Myles Hogarth

Personal information
- Date of birth: 30 March 1975 (age 50)
- Place of birth: Falkirk, Scotland
- Position: Goalkeeper

Senior career*
- Years: Team / Apps / (Gls)
- 1996–1999: Heart of Midlothian / 1 / (0)
- 1997: → Airdrieonians (loan) / 12 / (0)
- 1997–1998: → Hamilton Academical (loan) / 5 / (0)
- 1999–2002: Falkirk / 108 / (0)
- 2002–2003: Alloa Athletic / 8 / (0)
- 2003–2010: Stirling Albion / 197 / (0)
- 2010: Camelon F.C.

= Myles Hogarth =

Scottish footballer (born 1975)

Myles Hogarth (born 30 March 1975) is a Scottish professional footballer, who played as a goalkeeper for several Scottish league clubs. He is currently the goalkeeping coach at Stenhousemuir. Myles has two sons, both of whom are goalkeepers - Nicky Hogarth who plays for Myles' former club Falkirk and Jay Hogarth who plays for Rangers B.

==Career==

Hogarth started his career with Hearts making his only competitive appearance for the club in May 1996, before he went on a three-month loan to Airdrieonians. Hogarth made his professional league debut on 13 September 1997 against Greenock Morton. After his loan expired with Airdrieonians Hogarth went on loan to Hamilton Academical for the remainder of the 1997/98 season making his debut for Hamilton on 20 December 1997 against Raith Rovers. After returning to Hearts at the end of the 1997/98 season Hogarth was released and signed with Falkirk. Hogarth made his debut for Falkirk on 10 April 1999 against his former club Airdrieonians.

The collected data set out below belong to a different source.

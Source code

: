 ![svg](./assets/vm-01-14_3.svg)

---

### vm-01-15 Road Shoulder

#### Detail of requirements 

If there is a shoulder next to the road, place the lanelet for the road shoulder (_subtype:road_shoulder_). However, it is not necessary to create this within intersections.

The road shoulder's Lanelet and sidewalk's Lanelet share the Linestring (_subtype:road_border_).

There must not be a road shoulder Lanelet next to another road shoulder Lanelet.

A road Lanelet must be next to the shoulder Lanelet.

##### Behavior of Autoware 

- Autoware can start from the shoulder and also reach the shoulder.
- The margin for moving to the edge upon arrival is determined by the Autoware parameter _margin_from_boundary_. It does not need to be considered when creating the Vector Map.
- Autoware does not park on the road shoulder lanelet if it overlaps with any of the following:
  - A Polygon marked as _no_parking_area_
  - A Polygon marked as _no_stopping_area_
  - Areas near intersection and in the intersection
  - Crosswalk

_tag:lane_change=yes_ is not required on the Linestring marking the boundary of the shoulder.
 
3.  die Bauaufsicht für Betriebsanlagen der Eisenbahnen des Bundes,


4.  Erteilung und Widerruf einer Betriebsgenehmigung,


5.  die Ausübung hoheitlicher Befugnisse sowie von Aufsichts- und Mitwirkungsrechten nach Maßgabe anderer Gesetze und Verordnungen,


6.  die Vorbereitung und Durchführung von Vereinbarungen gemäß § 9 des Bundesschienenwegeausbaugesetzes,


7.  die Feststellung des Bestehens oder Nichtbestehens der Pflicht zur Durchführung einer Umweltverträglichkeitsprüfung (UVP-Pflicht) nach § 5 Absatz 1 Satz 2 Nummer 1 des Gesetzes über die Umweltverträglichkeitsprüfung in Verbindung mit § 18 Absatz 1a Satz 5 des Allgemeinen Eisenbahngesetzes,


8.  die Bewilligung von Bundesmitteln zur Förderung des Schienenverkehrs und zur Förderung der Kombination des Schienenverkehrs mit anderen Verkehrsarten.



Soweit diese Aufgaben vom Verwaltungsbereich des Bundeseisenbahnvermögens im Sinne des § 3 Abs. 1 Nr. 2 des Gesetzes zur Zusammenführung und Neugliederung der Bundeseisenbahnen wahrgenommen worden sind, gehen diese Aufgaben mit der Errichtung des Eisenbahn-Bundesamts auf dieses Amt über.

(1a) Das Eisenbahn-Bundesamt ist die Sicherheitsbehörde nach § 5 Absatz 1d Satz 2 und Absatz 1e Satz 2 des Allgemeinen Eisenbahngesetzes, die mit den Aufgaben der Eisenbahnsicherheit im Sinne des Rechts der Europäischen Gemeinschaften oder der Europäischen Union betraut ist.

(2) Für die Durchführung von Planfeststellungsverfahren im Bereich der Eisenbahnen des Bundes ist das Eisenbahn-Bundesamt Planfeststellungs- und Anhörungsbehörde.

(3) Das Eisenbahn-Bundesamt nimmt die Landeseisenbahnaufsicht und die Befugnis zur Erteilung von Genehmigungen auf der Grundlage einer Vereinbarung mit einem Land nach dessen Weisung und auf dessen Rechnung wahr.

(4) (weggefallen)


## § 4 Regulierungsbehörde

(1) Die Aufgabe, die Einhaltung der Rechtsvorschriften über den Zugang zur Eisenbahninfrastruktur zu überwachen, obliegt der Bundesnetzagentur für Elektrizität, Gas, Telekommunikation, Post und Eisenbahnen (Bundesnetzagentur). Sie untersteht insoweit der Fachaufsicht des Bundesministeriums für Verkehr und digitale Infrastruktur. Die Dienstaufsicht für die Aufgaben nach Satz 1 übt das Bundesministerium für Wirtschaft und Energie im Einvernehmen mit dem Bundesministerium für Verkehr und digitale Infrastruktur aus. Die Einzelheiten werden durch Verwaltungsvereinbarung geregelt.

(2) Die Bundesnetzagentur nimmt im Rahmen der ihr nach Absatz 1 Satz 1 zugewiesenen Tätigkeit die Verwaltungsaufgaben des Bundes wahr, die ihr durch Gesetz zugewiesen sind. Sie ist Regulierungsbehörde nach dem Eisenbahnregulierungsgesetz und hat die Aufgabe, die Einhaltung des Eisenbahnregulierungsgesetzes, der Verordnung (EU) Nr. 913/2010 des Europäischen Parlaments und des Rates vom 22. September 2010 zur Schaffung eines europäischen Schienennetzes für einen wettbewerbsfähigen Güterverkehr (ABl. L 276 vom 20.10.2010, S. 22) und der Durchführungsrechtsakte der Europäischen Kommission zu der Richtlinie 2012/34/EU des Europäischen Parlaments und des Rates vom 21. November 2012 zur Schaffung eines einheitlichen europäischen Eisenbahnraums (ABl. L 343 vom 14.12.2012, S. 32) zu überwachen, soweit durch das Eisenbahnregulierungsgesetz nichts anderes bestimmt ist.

Hogarth made over 100 appearances for Falkirk before he moved to Alloa Athletic in 2003. Hogarth made his debut against Inverness Caledonian Thistle on 3 August 2002. Hogarth only featured in eight games for Alloa Athletic before he was released by the club to enable him to join local rivals Stirling Albion who were in the grip of a goalkeeper crisis with their experienced goalkeeper Chris Reid being injured this only left Stirling Albion with 19-year-old goalkeeper Anton Nugent before Hogarth joined the club. Hogarth made his debut for Stirling Albion on 11 March 2003 against Greenock Morton. Hogarth made over 150 appearances for Stirling Albion he then lost his place to keeper Scott Christie taking the number one Jersey.

==Personal life==

Myles being a goalkeeper in his day by trade his younger son Jay Hogarth plays as a goalkeeper for Rangers B' team and currently is on loan to Stenhousemuir rivals Dumbarton and also has older son Nicky Hogarth as a goalkeeper at Falkirk the two of them were on the books together through the rangers academy ranks.